I mean, c'mon, God. Have some self-respect and die with dignity.
Modern science often forgets that it is not fitting, nay, is not possible, for any science or art to prove it's own principles.
Now, this also means that a science or art should not validate it's own worth by reducing all other possible views to obsolescence by means of repeated validation of it's own truth value. "I am the right idea. Therefore all others are incorrect. And because I say that there can be only one idea, all others are obsolete." Afterall, only children and idiots turn BITTER, clinging "to guns or religion or antipathy to people who aren't like them".
Even EINSTEIN thought that the idea of God was childish. Well no duh, Einstein. That's THE IDEA!
But perhaps the most striking statistic that I've read recently is in THIS article: 60% percent of Jews doubt God's existence. 60%? Are you kidding me?

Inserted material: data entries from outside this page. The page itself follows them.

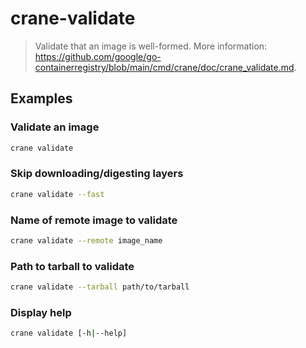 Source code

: # crane-validate

> Validate that an image is well-formed. More information: <https://github.com/google/go-containerregistry/blob/main/cmd/crane/doc/crane_validate.md>.

## Examples

### Validate an image

```bash
crane validate
```

### Skip downloading/digesting layers

```bash
crane validate --fast
```

### Name of remote image to validate

```bash
crane validate --remote image_name
```

### Path to tarball to validate

```bash
crane validate --tarball path/to/tarball
```

### Display help

```bash
crane validate [-h|--help]
```
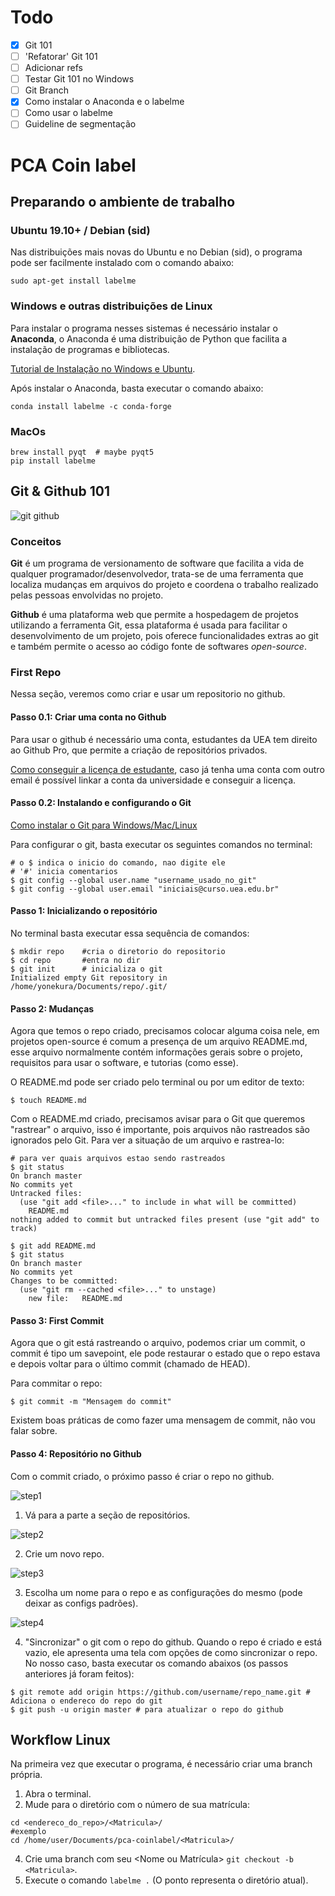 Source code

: # Todo
- [x] Git 101
- [ ] 'Refatorar' Git 101 
- [ ] Adicionar refs
- [ ] Testar Git 101 no Windows
- [ ] Git Branch
- [x] Como instalar o Anaconda e o labelme
- [ ] Como usar o labelme
- [ ] Guideline de segmentação

# PCA Coin label

## Preparando o ambiente de trabalho
### Ubuntu 19.10+ / Debian (sid)
Nas distribuições mais novas do Ubuntu e no Debian (sid),
o programa pode ser facilmente instalado com o comando abaixo:
```
sudo apt-get install labelme
```
### Windows e outras distribuições de Linux
Para instalar o programa nesses sistemas é necessário instalar o **Anaconda**, o Anaconda é uma distribuição de Python que facilita a instalação de programas e bibliotecas.

[Tutorial de Instalação no Windows e Ubuntu](https://minerandodados.com.br/instalar-python-anaconda/).

Após instalar o Anaconda, basta executar o comando abaixo:
```
conda install labelme -c conda-forge
```
### MacOs
```
brew install pyqt  # maybe pyqt5
pip install labelme
```

## Git & Github 101
![git github](https://miro.medium.com/max/2732/1*qwFrTMnFkcd3U9rFKwwacw.png)
### Conceitos
**Git** é um programa de versionamento de software que facilita a vida de qualquer programador/desenvolvedor,
trata-se de uma ferramenta que localiza mudanças em arquivos do projeto e coordena o trabalho 
realizado pelas pessoas envolvidas no projeto.

**Github** é uma plataforma web que permite a hospedagem de projetos utilizando a ferramenta Git,
essa plataforma é usada para facilitar o desenvolvimento de um projeto, pois oferece funcionalidades
extras ao git e também permite o acesso ao código fonte de softwares *open-source*.


### First Repo
Nessa seção, veremos como criar e usar um repositorio no github.
  
#### Passo 0.1: Criar uma conta no Github
Para usar o github é necessário uma conta, estudantes da UEA tem direito ao Github Pro,
que permite a criação de repositórios privados. 

[Como conseguir a licença de estudante](https://www.treinaweb.com.br/blog/como-obter-uma-licenca-para-estudante-no-github/), caso já tenha uma conta com outro email é possível linkar a conta da universidade e conseguir a licença.


#### Passo 0.2: Instalando e configurando o Git
[Como instalar o Git para Windows/Mac/Linux](https://git-scm.com/book/pt-br/v1/Primeiros-passos-Instalando-Git)

Para configurar o git, basta executar os seguintes comandos no terminal:
```
# o $ indica o inicio do comando, nao digite ele
# '#' inicia comentarios
$ git config --global user.name "username_usado_no_git"
$ git config --global user.email "iniciais@curso.uea.edu.br"
```

#### Passo 1: Inicializando o repositório

No terminal basta executar essa sequência de comandos:
```
$ mkdir repo    #cria o diretorio do repositorio
$ cd repo       #entra no dir
$ git init      # inicializa o git
Initialized empty Git repository in /home/yonekura/Documents/repo/.git/
```

#### Passo 2: Mudanças
Agora que temos o repo criado, precisamos colocar alguma coisa nele, em projetos open-source é comum a presença de um arquivo README.md, esse arquivo normalmente contém informações gerais sobre o projeto, requisitos para usar o software, e tutorias (como esse).

O README.md pode ser criado pelo terminal ou por um editor de texto:
``` 
$ touch README.md
 ```
 
Com o README.md criado, precisamos avisar para o Git que queremos "rastrear" o arquivo, isso é importante, pois arquivos não rastreados são ignorados pelo Git. Para ver a situação de um arquivo e rastrea-lo:
```
# para ver quais arquivos estao sendo rastreados
$ git status
On branch master
No commits yet
Untracked files:
  (use "git add <file>..." to include in what will be committed)
	README.md
nothing added to commit but untracked files present (use "git add" to track)

$ git add README.md
$ git status
On branch master
No commits yet
Changes to be committed:
  (use "git rm --cached <file>..." to unstage)
	new file:   README.md
```
#### Passo 3: First Commit
Agora que o git está rastreando o arquivo, podemos criar um commit, o commit é tipo um savepoint, ele pode restaurar o estado que o repo estava e depois voltar para o último commit (chamado de HEAD).

Para commitar o repo:
```
$ git commit -m "Mensagem do commit"
```
Existem boas práticas de como fazer uma mensagem de commit, não vou falar sobre.

#### Passo 4: Repositório no Github
Com o commit criado, o próximo passo é criar o repo no github.

![step1](tutorial_imgs/repo_step1.png)

1) Vá para a parte a seção de repositórios.

![step2](tutorial_imgs/repo_step2.png)

2) Crie um novo repo.

![step3](tutorial_imgs/create_repo.png)

3) Escolha um nome para o repo e as configurações do mesmo (pode deixar as configs padrões).


![step4](tutorial_imgs/setup_repo.png)

4) "Sincronizar" o git com o repo do github.
Quando o repo é criado e está vazio, 
ele apresenta uma tela com opções de como sincronizar o repo.
No nosso caso, basta executar os comando abaixos (os passos anteriores já foram feitos):
```
$ git remote add origin https://github.com/username/repo_name.git # Adiciona o endereco do repo do git
$ git push -u origin master # para atualizar o repo do github
```


## Workflow Linux
Na primeira vez que executar o programa, é necessário criar uma branch própria.
   1. Abra o terminal.
   2. Mude para o diretório com o número de sua matrícula:
  ```
  cd <endereco_do_repo>/<Matricula>/ 
  #exemplo
  cd /home/user/Documents/pca-coinlabel/<Matricula>/
 ```
   4. Crie uma branch com seu <Nome ou Matrícula> `git checkout -b <Matricula>`.
   5. Execute o comando `labelme .` (O ponto representa o diretório atual).
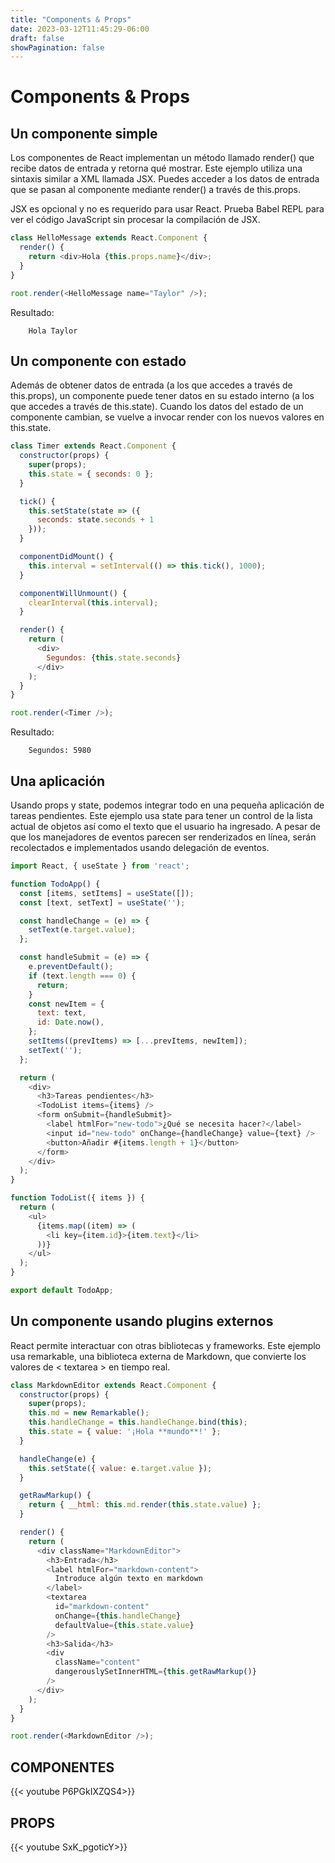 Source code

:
 ```yaml
---
title: "Components & Props"
date: 2023-03-12T11:45:29-06:00
draft: false
showPagination: false
---
```

# Components & Props

## Un componente simple

Los componentes de React implementan un método llamado render() que recibe datos de entrada y retorna qué mostrar. Este ejemplo utiliza una sintaxis similar a XML llamada JSX. Puedes acceder a los datos de entrada que se pasan al componente mediante render() a través de this.props.

JSX es opcional y no es requerido para usar React. Prueba Babel REPL para ver el código JavaScript sin procesar la compilación de JSX.
```js
class HelloMessage extends React.Component {
  render() {
    return <div>Hola {this.props.name}</div>;
  }
}

root.render(<HelloMessage name="Taylor" />);
```
Resultado:

        Hola Taylor

## Un componente con estado

Además de obtener datos de entrada (a los que accedes a través de this.props), un componente puede tener datos en su estado interno (a los que accedes a través de this.state). Cuando los datos del estado de un componente cambian, se vuelve a invocar render con los nuevos valores en this.state.

```js
class Timer extends React.Component {
  constructor(props) {
    super(props);
    this.state = { seconds: 0 };
  }

  tick() {
    this.setState(state => ({
      seconds: state.seconds + 1
    }));
  }

  componentDidMount() {
    this.interval = setInterval(() => this.tick(), 1000);
  }

  componentWillUnmount() {
    clearInterval(this.interval);
  }

  render() {
    return (
      <div>
        Segundos: {this.state.seconds}
      </div>
    );
  }
}

root.render(<Timer />);
```

Resultado:

        Segundos: 5980


## Una aplicación

Usando props y state, podemos integrar todo en una pequeña aplicación de tareas pendientes. Este ejemplo usa state para tener un control de la lista actual de objetos así como el texto que el usuario ha ingresado. A pesar de que los manejadores de eventos parecen ser renderizados en línea, serán recolectados e implementados usando delegación de eventos.

```js
import React, { useState } from 'react';

function TodoApp() {
  const [items, setItems] = useState([]);
  const [text, setText] = useState('');

  const handleChange = (e) => {
    setText(e.target.value);
  };

  const handleSubmit = (e) => {
    e.preventDefault();
    if (text.length === 0) {
      return;
    }
    const newItem = {
      text: text,
      id: Date.now(),
    };
    setItems((prevItems) => [...prevItems, newItem]);
    setText('');
  };

  return (
    <div>
      <h3>Tareas pendientes</h3>
      <TodoList items={items} />
      <form onSubmit={handleSubmit}>
        <label htmlFor="new-todo">¿Qué se necesita hacer?</label>
        <input id="new-todo" onChange={handleChange} value={text} />
        <button>Añadir #{items.length + 1}</button>
      </form>
    </div>
  );
}

function TodoList({ items }) {
  return (
    <ul>
      {items.map((item) => (
        <li key={item.id}>{item.text}</li>
      ))}
    </ul>
  );
}

export default TodoApp;
```
## Un componente usando plugins externos

React permite interactuar con otras bibliotecas y frameworks. Este ejemplo usa remarkable, una biblioteca externa de Markdown, que convierte los valores de < textarea > en tiempo real.

```js
class MarkdownEditor extends React.Component {
  constructor(props) {
    super(props);
    this.md = new Remarkable();
    this.handleChange = this.handleChange.bind(this);
    this.state = { value: '¡Hola **mundo**!' };
  }

  handleChange(e) {
    this.setState({ value: e.target.value });
  }

  getRawMarkup() {
    return { __html: this.md.render(this.state.value) };
  }

  render() {
    return (
      <div className="MarkdownEditor">
        <h3>Entrada</h3>
        <label htmlFor="markdown-content">
          Introduce algún texto en markdown
        </label>
        <textarea
          id="markdown-content"
          onChange={this.handleChange}
          defaultValue={this.state.value}
        />
        <h3>Salida</h3>
        <div
          className="content"
          dangerouslySetInnerHTML={this.getRawMarkup()}
        />
      </div>
    );
  }
}

root.render(<MarkdownEditor />);
  ```

## COMPONENTES
{{< youtube P6PGkIXZQS4>}}

## PROPS
{{< youtube SxK_pgoticY>}}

But is it that surprising? If I weren't Catholic, I'd be either Jewish or an Atheist. And if I were Jewish, I'd quickly become an Atheist. I just wouldn't be able to handle, as the majority of Jews apparently cannot, the absence of the Messiah, or even the signals of God's continued presence in the world. I need the Eucharist. I am naturally a doubting Thomas, my fingers itching to prod and poke for belief. Can it be that Jews question the existence of a Messiah who still hasn't shown up? Are they getting impatient? Isn't that their habit as shown in Scripture? It's that, and they are being mislead by a scientific community that is repeating Satan's whisper: 'Because He is not obvious, He is not.'
At a lecture this past weekend, the claim was made that all of modern science's problems stem from a lack of understanding of 'substance' in the Aristotelian categorical sense. I think this is right. Modern science actually has a religion of its own, and it's called Materialism. They speak of quantity, quality, position, time, as if they are essential things, beings in their own right, and it is these things they worship. If they understand substance at all, it is in a primary sense-this particular particle. Secondary substances, universals, do not exist to physicists because they cannot be measured, no matter how large of an electron collider we build.
This is why, starting with FIDES ET RATIO, both John Paul II and Benedict XVI have been so concerned with the relationship between science and religion. We should listen to their philosophically mature ideas instead of assuming their wisdom is childish merely because their faith is.